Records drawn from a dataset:
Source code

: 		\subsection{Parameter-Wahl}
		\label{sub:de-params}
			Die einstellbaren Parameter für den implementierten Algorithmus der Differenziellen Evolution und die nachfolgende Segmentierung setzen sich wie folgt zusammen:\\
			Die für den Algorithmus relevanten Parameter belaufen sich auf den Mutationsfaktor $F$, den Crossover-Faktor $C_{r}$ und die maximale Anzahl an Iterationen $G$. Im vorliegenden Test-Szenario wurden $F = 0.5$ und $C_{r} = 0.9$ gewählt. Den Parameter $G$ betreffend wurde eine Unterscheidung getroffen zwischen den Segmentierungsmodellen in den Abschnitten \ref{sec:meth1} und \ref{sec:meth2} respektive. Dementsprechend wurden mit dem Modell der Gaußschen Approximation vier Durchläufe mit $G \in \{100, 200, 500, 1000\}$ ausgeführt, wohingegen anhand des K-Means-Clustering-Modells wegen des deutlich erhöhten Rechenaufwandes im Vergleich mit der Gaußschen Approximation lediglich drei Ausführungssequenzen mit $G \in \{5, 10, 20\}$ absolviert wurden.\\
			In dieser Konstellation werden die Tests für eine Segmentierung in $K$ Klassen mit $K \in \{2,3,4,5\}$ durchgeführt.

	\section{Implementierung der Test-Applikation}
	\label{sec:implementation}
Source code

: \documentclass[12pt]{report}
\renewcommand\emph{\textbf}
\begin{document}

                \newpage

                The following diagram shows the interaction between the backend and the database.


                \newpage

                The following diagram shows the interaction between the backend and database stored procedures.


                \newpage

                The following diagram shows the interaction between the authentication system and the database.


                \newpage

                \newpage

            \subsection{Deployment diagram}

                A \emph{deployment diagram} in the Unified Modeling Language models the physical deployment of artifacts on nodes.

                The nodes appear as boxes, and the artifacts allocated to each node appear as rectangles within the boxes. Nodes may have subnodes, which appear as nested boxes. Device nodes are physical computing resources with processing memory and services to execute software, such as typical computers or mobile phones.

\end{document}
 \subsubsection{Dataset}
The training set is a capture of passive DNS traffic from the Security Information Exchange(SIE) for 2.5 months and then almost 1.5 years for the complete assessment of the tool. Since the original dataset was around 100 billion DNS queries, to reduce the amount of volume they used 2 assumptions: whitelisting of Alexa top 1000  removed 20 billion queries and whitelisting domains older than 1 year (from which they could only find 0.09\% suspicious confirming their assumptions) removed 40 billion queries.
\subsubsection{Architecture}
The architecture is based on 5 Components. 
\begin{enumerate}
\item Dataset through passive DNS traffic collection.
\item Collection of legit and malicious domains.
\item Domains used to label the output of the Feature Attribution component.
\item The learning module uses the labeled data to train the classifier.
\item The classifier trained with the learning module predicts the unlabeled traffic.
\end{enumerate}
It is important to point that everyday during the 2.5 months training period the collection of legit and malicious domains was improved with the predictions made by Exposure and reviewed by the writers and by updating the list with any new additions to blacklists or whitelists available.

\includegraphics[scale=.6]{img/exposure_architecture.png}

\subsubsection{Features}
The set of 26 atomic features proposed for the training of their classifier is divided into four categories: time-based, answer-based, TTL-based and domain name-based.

Assigned task: Once the records end, copy them all again exactly.

Task output:
Source code

: 		\subsection{Parameter-Wahl}
		\label{sub:de-params}
			Die einstellbaren Parameter für den implementierten Algorithmus der Differenziellen Evolution und die nachfolgende Segmentierung setzen sich wie folgt zusammen:\\
			Die für den Algorithmus relevanten Parameter belaufen sich auf den Mutationsfaktor $F$, den Crossover-Faktor $C_{r}$ und die maximale Anzahl an Iterationen $G$. Im vorliegenden Test-Szenario wurden $F = 0.5$ und $C_{r} = 0.9$ gewählt. Den Parameter $G$ betreffend wurde eine Unterscheidung getroffen zwischen den Segmentierungsmodellen in den Abschnitten \ref{sec:meth1} und \ref{sec:meth2} respektive. Dementsprechend wurden mit dem Modell der Gaußschen Approximation vier Durchläufe mit $G \in \{100, 200, 500, 1000\}$ ausgeführt, wohingegen anhand des K-Means-Clustering-Modells wegen des deutlich erhöhten Rechenaufwandes im Vergleich mit der Gaußschen Approximation lediglich drei Ausführungssequenzen mit $G \in \{5, 10, 20\}$ absolviert wurden.\\
			In dieser Konstellation werden die Tests für eine Segmentierung in $K$ Klassen mit $K \in \{2,3,4,5\}$ durchgeführt.

	\section{Implementierung der Test-Applikation}
	\label{sec:implementation}
Source code

: \documentclass[12pt]{report}
\renewcommand\emph{\textbf}
\begin{document}

                \newpage

                The following diagram shows the interaction between the backend and the database.


                \newpage

                The following diagram shows the interaction between the backend and database stored procedures.


                \newpage

                The following diagram shows the interaction between the authentication system and the database.


                \newpage

                \newpage

            \subsection{Deployment diagram}

                A \emph{deployment diagram} in the Unified Modeling Language models the physical deployment of artifacts on nodes.

                The nodes appear as boxes, and the artifacts allocated to each node appear as rectangles within the boxes. Nodes may have subnodes, which appear as nested boxes. Device nodes are physical computing resources with processing memory and services to execute software, such as typical computers or mobile phones.

\end{document}
 \subsubsection{Dataset}
The training set is a capture of passive DNS traffic from the Security Information Exchange(SIE) for 2.5 months and then almost 1.5 years for the complete assessment of the tool. Since the original dataset was around 100 billion DNS queries, to reduce the amount of volume they used 2 assumptions: whitelisting of Alexa top 1000  removed 20 billion queries and whitelisting domains older than 1 year (from which they could only find 0.09\% suspicious confirming their assumptions) removed 40 billion queries.
\subsubsection{Architecture}
The architecture is based on 5 Components. 
\begin{enumerate}
\item Dataset through passive DNS traffic collection.
\item Collection of legit and malicious domains.
\item Domains used to label the output of the Feature Attribution component.
\item The learning module uses the labeled data to train the classifier.
\item The classifier trained with the learning module predicts the unlabeled traffic.
\end{enumerate}
It is important to point that everyday during the 2.5 months training period the collection of legit and malicious domains was improved with the predictions made by Exposure and reviewed by the writers and by updating the list with any new additions to blacklists or whitelists available.

\includegraphics[scale=.6]{img/exposure_architecture.png}

\subsubsection{Features}
The set of 26 atomic features proposed for the training of their classifier is divided into four categories: time-based, answer-based, TTL-based and domain name-based.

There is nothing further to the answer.